Task objective: Repeat every record word for word and omit the images.

Task input START

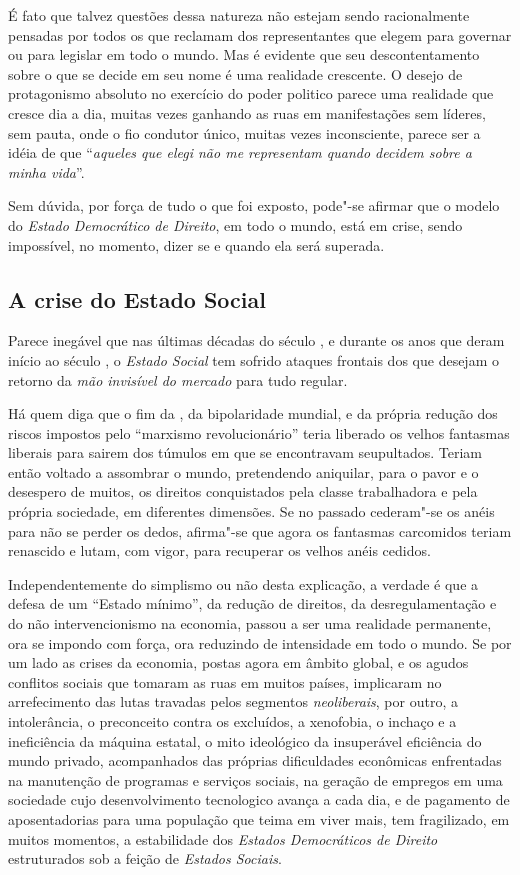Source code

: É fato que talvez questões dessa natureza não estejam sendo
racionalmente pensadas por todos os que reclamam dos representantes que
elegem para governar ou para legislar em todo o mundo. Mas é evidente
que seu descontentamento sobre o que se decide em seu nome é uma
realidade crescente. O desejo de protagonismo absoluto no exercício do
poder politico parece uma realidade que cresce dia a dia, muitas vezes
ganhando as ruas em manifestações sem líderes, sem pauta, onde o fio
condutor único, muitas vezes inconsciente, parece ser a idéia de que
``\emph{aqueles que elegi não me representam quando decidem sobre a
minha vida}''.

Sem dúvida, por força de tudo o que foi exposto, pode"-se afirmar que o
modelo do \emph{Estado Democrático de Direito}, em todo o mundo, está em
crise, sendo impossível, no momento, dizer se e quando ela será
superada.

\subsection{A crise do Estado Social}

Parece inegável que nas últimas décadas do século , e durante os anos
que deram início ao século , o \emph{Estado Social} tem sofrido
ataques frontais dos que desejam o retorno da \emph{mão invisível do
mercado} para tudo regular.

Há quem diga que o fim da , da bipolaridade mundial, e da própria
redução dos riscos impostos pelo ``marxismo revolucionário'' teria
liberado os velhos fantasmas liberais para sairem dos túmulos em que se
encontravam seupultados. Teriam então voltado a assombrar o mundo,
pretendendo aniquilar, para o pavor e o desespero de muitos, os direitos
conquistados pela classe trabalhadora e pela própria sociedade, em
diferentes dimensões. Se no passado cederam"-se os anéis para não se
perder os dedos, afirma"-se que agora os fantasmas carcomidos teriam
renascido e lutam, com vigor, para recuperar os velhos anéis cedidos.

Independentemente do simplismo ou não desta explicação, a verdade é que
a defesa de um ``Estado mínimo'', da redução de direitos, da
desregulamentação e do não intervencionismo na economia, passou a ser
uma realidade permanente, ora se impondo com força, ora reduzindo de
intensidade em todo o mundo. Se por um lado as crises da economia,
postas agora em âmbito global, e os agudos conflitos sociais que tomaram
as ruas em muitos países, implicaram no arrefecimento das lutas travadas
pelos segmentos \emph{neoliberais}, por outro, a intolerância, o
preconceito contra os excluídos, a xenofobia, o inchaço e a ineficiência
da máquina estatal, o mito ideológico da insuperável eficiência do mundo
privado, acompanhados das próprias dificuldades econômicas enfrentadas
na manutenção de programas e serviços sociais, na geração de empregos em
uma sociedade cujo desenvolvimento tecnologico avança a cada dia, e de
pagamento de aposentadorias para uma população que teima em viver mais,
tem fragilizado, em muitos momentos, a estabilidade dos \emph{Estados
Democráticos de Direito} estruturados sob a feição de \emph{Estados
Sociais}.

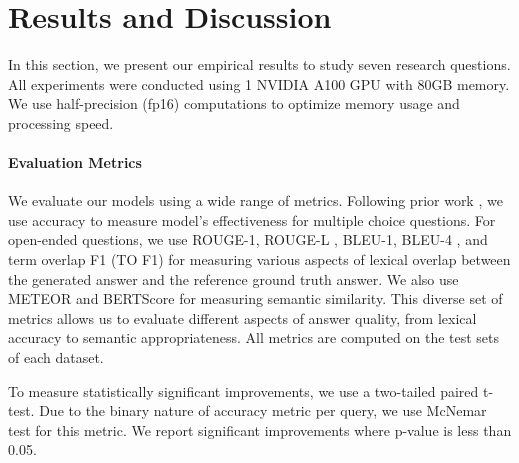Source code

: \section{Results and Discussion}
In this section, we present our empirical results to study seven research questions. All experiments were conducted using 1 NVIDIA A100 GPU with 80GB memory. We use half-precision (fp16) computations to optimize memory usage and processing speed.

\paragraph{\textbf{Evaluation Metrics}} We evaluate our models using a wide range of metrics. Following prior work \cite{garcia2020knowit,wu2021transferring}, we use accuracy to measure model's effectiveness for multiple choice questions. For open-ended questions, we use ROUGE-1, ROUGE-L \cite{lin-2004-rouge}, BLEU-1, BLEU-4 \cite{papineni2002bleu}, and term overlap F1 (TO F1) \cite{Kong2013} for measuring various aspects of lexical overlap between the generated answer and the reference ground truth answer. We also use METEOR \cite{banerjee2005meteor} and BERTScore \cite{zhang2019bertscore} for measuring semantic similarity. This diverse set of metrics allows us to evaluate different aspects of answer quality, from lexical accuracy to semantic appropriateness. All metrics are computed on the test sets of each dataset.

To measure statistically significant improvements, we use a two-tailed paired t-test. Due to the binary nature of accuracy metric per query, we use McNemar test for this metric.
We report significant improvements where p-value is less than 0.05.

Task input END

Your solution:
Source code

: É fato que talvez questões dessa natureza não estejam sendo
racionalmente pensadas por todos os que reclamam dos representantes que
elegem para governar ou para legislar em todo o mundo. Mas é evidente
que seu descontentamento sobre o que se decide em seu nome é uma
realidade crescente. O desejo de protagonismo absoluto no exercício do
poder politico parece uma realidade que cresce dia a dia, muitas vezes
ganhando as ruas em manifestações sem líderes, sem pauta, onde o fio
condutor único, muitas vezes inconsciente, parece ser a idéia de que
``\emph{aqueles que elegi não me representam quando decidem sobre a
minha vida}''.

Sem dúvida, por força de tudo o que foi exposto, pode"-se afirmar que o
modelo do \emph{Estado Democrático de Direito}, em todo o mundo, está em
crise, sendo impossível, no momento, dizer se e quando ela será
superada.

\subsection{A crise do Estado Social}

Parece inegável que nas últimas décadas do século , e durante os anos
que deram início ao século , o \emph{Estado Social} tem sofrido
ataques frontais dos que desejam o retorno da \emph{mão invisível do
mercado} para tudo regular.

Há quem diga que o fim da , da bipolaridade mundial, e da própria
redução dos riscos impostos pelo ``marxismo revolucionário'' teria
liberado os velhos fantasmas liberais para sairem dos túmulos em que se
encontravam seupultados. Teriam então voltado a assombrar o mundo,
pretendendo aniquilar, para o pavor e o desespero de muitos, os direitos
conquistados pela classe trabalhadora e pela própria sociedade, em
diferentes dimensões. Se no passado cederam"-se os anéis para não se
perder os dedos, afirma"-se que agora os fantasmas carcomidos teriam
renascido e lutam, com vigor, para recuperar os velhos anéis cedidos.

Independentemente do simplismo ou não desta explicação, a verdade é que
a defesa de um ``Estado mínimo'', da redução de direitos, da
desregulamentação e do não intervencionismo na economia, passou a ser
uma realidade permanente, ora se impondo com força, ora reduzindo de
intensidade em todo o mundo. Se por um lado as crises da economia,
postas agora em âmbito global, e os agudos conflitos sociais que tomaram
as ruas em muitos países, implicaram no arrefecimento das lutas travadas
pelos segmentos \emph{neoliberais}, por outro, a intolerância, o
preconceito contra os excluídos, a xenofobia, o inchaço e a ineficiência
da máquina estatal, o mito ideológico da insuperável eficiência do mundo
privado, acompanhados das próprias dificuldades econômicas enfrentadas
na manutenção de programas e serviços sociais, na geração de empregos em
uma sociedade cujo desenvolvimento tecnologico avança a cada dia, e de
pagamento de aposentadorias para uma população que teima em viver mais,
tem fragilizado, em muitos momentos, a estabilidade dos \emph{Estados
Democráticos de Direito} estruturados sob a feição de \emph{Estados
Sociais}.

Source code

: \section{Results and Discussion}
In this section, we present our empirical results to study seven research questions. All experiments were conducted using 1 NVIDIA A100 GPU with 80GB memory. We use half-precision (fp16) computations to optimize memory usage and processing speed.

\paragraph{\textbf{Evaluation Metrics}} We evaluate our models using a wide range of metrics. Following prior work \cite{garcia2020knowit,wu2021transferring}, we use accuracy to measure model's effectiveness for multiple choice questions. For open-ended questions, we use ROUGE-1, ROUGE-L \cite{lin-2004-rouge}, BLEU-1, BLEU-4 \cite{papineni2002bleu}, and term overlap F1 (TO F1) \cite{Kong2013} for measuring various aspects of lexical overlap between the generated answer and the reference ground truth answer. We also use METEOR \cite{banerjee2005meteor} and BERTScore \cite{zhang2019bertscore} for measuring semantic similarity. This diverse set of metrics allows us to evaluate different aspects of answer quality, from lexical accuracy to semantic appropriateness. All metrics are computed on the test sets of each dataset.

To measure statistically significant improvements, we use a two-tailed paired t-test. Due to the binary nature of accuracy metric per query, we use McNemar test for this metric.
We report significant improvements where p-value is less than 0.05.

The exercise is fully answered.